The attackers gained access to and harvested credentials from an IT network, pivoted through control OT networks, and used credential capture to gain sufficient access to attack safety systems.

An assessment of the record, and some thoughts for the future.

A brief assessment of the three attacks suggests that Stuxnet basically worked. Crashoverride largely failed: the disruption was smaller than what the attackers probably desired. Trisis failed: it caused target devices to fail by tripping safety systems.

Immediate direct effects are the least flexible and least likely to scale. Delayed direct effects can produce their impact at the time of the adversaries’ choosing. Integrity attacks undermine confidence in processes while potentially producing other impacts.

Integrity attacks have been seen across different sectors. Attacks on manufacturing are difficult to understand and diagnose. Such incidents can introduce defects, add hard-to-diagnose errors, increase the likelihood of product failure, and manipulate testing tolerance for equipment quality control.

Attacks on electrical power generation and distribution can generate frequency instability, disable protective relays, or translate loss of frequency control to physical damage. They might, like Trisis, affect safety. As Crashoverride did, they might undermine ability to protect equipment or personnel. Or, in the case of Aurora events, they could affect system reliability.
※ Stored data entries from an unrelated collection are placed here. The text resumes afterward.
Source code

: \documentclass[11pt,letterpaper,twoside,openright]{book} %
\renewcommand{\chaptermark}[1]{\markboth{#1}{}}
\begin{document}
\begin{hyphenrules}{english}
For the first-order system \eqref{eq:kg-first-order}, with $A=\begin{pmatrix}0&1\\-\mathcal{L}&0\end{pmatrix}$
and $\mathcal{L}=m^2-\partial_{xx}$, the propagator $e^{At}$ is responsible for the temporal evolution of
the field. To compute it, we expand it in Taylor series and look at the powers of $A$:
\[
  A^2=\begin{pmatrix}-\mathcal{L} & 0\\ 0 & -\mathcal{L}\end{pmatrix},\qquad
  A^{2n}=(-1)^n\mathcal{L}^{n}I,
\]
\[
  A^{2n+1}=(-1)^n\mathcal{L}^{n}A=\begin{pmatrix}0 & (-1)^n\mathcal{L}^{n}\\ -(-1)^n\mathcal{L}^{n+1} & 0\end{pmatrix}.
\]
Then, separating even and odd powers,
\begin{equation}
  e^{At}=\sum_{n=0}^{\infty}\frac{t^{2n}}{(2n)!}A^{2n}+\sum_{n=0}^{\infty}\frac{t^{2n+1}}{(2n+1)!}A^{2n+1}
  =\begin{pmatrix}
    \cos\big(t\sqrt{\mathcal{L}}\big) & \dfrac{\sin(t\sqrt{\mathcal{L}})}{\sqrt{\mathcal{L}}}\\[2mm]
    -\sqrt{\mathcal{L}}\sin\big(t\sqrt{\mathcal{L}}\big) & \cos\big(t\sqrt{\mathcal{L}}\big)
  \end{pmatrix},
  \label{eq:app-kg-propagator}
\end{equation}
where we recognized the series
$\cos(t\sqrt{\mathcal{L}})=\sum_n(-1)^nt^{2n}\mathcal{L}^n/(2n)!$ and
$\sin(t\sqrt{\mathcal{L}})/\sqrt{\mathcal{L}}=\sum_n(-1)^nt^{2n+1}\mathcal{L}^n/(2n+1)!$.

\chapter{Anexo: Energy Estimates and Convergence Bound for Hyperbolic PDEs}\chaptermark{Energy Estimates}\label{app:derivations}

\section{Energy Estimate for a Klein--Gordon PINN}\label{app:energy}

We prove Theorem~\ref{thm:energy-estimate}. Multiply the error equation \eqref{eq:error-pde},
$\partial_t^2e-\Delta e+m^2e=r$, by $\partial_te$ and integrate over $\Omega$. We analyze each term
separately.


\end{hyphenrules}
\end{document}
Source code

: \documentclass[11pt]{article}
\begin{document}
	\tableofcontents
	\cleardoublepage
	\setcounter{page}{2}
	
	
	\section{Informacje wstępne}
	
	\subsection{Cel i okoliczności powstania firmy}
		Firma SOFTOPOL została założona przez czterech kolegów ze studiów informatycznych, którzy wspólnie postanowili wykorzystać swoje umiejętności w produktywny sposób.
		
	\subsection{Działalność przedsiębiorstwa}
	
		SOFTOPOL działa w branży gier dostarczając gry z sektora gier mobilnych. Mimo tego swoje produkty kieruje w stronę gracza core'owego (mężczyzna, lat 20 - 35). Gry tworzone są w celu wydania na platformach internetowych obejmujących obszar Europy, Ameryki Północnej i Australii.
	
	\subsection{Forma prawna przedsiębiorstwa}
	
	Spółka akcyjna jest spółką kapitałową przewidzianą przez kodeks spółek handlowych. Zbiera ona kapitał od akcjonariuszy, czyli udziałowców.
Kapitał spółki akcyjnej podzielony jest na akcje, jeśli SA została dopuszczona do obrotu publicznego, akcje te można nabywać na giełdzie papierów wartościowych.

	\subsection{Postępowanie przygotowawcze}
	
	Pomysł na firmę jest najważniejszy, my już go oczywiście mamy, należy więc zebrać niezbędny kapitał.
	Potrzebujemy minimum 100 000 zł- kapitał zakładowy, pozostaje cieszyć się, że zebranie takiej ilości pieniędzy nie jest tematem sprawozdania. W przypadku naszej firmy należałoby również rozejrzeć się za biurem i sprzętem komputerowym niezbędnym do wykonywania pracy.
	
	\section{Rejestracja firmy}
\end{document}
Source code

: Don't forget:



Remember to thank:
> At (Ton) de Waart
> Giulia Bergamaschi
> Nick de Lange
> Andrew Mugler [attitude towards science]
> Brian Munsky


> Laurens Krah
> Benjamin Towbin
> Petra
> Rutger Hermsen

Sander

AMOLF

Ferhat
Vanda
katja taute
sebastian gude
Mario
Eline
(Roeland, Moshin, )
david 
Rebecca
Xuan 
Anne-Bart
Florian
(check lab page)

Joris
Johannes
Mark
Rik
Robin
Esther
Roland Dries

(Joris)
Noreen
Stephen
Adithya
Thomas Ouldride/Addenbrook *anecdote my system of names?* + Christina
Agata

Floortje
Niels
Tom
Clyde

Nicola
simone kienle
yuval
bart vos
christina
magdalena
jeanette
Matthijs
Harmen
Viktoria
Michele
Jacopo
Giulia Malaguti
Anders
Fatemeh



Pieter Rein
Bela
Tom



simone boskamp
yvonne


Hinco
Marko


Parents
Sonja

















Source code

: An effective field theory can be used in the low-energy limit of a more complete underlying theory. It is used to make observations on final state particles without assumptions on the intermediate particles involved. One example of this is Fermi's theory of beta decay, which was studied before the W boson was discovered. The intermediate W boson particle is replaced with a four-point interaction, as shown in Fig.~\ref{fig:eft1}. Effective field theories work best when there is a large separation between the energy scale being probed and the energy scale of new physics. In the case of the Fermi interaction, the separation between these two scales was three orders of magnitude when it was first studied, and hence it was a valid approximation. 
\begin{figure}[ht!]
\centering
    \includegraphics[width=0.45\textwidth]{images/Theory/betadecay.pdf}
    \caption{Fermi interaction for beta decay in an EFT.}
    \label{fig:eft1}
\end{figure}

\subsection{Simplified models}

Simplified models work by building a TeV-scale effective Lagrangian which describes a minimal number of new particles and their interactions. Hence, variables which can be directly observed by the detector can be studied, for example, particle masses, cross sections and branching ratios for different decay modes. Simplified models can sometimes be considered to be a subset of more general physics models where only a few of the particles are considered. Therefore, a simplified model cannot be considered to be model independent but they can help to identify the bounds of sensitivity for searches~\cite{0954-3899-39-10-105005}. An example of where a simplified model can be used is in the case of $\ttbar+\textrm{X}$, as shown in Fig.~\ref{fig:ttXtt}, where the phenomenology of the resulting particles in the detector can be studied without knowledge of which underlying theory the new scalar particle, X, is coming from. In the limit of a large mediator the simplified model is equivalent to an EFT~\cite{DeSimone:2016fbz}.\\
Cyber threat detection, defense, and mitigation.

Slowik concluded with a summary of appropriate defensive measures. "We need traditional IT-based defenses. We also need process-monitoring and analysis, and resilience and recovery investment." And we need to bring an OT, engineering perspective to those defenses.

There are some challenges defenders face. "How do you do forensic analysis on your safety environment? If you need to restore, do you have a last known-good condition, and a recent known-good condition?" Slowik argued that we need more focus on root-cause analysis. We need to be able to identify indications of an ICS breach, correlate IT intrusion data to anomalous process data, deploy knowledge to investigate process disruptions, and facilitate post-recovery analysis.

We can, Slowik warned, expect continued adversary interest in industrial control services. We can expect increased acceptance of physical damage on the part of adversaries, and defenders will embrace logical and process monitoring in an ICS-focused defense.